*** Opening of Provided entries ***

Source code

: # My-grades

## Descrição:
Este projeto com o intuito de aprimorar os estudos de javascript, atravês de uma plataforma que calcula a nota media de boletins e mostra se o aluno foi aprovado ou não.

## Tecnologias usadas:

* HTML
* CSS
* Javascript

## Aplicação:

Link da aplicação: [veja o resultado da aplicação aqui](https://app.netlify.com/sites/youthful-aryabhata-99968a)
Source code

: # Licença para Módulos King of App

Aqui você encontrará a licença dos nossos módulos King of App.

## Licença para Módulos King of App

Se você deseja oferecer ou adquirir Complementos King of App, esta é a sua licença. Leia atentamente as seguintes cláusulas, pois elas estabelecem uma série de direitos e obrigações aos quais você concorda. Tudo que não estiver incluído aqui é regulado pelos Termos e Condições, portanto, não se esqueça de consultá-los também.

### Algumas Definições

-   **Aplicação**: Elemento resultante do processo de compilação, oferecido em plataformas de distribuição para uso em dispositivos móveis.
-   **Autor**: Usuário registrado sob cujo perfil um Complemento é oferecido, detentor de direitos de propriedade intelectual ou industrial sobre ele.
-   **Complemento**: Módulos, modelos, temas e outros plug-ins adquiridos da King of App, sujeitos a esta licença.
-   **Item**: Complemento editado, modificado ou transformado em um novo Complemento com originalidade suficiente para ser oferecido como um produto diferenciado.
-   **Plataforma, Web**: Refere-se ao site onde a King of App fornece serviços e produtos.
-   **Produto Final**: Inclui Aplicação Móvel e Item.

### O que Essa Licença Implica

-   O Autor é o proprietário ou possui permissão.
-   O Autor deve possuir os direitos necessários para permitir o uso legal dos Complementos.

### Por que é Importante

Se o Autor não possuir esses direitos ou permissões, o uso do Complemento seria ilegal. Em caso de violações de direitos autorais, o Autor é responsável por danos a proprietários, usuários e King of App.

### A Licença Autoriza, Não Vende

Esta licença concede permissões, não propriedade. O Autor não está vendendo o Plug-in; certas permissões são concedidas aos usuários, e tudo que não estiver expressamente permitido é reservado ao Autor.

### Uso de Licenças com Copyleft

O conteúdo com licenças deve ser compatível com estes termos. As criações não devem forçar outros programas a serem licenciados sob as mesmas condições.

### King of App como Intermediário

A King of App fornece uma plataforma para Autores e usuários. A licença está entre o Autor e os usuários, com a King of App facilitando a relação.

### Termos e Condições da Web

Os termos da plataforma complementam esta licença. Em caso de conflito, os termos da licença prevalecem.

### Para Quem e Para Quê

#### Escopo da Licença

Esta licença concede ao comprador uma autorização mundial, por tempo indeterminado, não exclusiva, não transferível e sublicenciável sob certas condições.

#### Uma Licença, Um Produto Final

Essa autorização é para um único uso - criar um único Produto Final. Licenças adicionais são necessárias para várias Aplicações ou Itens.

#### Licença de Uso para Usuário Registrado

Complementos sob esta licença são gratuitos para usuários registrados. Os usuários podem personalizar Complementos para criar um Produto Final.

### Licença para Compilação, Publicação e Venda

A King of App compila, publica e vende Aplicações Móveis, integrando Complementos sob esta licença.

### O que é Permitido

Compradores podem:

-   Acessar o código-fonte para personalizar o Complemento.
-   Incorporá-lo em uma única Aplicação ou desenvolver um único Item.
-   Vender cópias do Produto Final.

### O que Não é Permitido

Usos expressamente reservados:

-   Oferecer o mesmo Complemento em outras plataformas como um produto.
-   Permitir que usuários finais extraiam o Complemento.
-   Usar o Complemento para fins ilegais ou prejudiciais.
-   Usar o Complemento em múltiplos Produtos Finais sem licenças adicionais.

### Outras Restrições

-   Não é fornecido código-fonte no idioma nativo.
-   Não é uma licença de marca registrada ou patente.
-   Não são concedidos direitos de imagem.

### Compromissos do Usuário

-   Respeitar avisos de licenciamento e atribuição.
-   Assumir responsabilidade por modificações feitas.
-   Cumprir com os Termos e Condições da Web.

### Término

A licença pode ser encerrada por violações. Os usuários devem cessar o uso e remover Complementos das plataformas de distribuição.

*** Close of Provided entries ***

Action item: Beginning at the line that holds "### Compromissos do Usuário", reproduce the lines exactly up to and including the final line of the entries.

Solution to the exercise:
### Compromissos do Usuário

-   Respeitar avisos de licenciamento e atribuição.
-   Assumir responsabilidade por modificações feitas.
-   Cumprir com os Termos e Condições da Web.

### Término

A licença pode ser encerrada por violações. Os usuários devem cessar o uso e remover Complementos das plataformas de distribuição.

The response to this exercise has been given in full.